Start of DATA EXTRACTS

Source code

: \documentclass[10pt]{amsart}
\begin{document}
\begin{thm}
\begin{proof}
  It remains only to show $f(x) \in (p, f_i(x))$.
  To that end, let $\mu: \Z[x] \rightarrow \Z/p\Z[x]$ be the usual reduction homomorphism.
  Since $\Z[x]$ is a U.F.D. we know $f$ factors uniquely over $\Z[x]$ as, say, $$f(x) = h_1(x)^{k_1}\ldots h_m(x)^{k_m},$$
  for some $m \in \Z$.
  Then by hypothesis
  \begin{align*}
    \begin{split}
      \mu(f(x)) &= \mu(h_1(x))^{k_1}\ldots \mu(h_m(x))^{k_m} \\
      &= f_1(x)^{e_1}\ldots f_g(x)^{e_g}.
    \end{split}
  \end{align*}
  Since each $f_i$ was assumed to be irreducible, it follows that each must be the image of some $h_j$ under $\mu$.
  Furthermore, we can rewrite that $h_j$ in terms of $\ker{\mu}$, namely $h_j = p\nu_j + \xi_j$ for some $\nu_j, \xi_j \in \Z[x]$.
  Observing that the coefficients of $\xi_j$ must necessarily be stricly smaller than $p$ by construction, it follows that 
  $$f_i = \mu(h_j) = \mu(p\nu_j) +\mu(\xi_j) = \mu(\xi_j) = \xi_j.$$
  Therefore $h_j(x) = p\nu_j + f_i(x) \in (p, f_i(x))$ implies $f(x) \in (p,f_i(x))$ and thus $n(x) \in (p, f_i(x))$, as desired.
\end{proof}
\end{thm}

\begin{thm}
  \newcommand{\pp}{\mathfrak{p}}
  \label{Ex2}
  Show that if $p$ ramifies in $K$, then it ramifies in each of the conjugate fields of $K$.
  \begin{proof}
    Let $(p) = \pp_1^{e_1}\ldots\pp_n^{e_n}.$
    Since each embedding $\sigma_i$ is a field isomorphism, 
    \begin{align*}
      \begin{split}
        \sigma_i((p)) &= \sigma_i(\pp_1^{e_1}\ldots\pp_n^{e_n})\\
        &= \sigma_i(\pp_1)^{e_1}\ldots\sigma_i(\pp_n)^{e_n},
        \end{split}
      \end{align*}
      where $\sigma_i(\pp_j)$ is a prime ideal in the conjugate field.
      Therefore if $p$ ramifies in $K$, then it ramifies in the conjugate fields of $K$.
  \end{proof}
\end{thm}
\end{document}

End of DATA EXTRACTS

> _EXERCISE_
Beginning with the line that contains "Since each embedding", return every line to the end of the listing, unchanged, and nothing else.

> _ANSWER BELOW_
    Since each embedding $\sigma_i$ is a field isomorphism, 
    \begin{align*}
      \begin{split}
        \sigma_i((p)) &= \sigma_i(\pp_1^{e_1}\ldots\pp_n^{e_n})\\
        &= \sigma_i(\pp_1)^{e_1}\ldots\sigma_i(\pp_n)^{e_n},
        \end{split}
      \end{align*}
      where $\sigma_i(\pp_j)$ is a prime ideal in the conjugate field.
      Therefore if $p$ ramifies in $K$, then it ramifies in the conjugate fields of $K$.
  \end{proof}
\end{thm}
\end{document}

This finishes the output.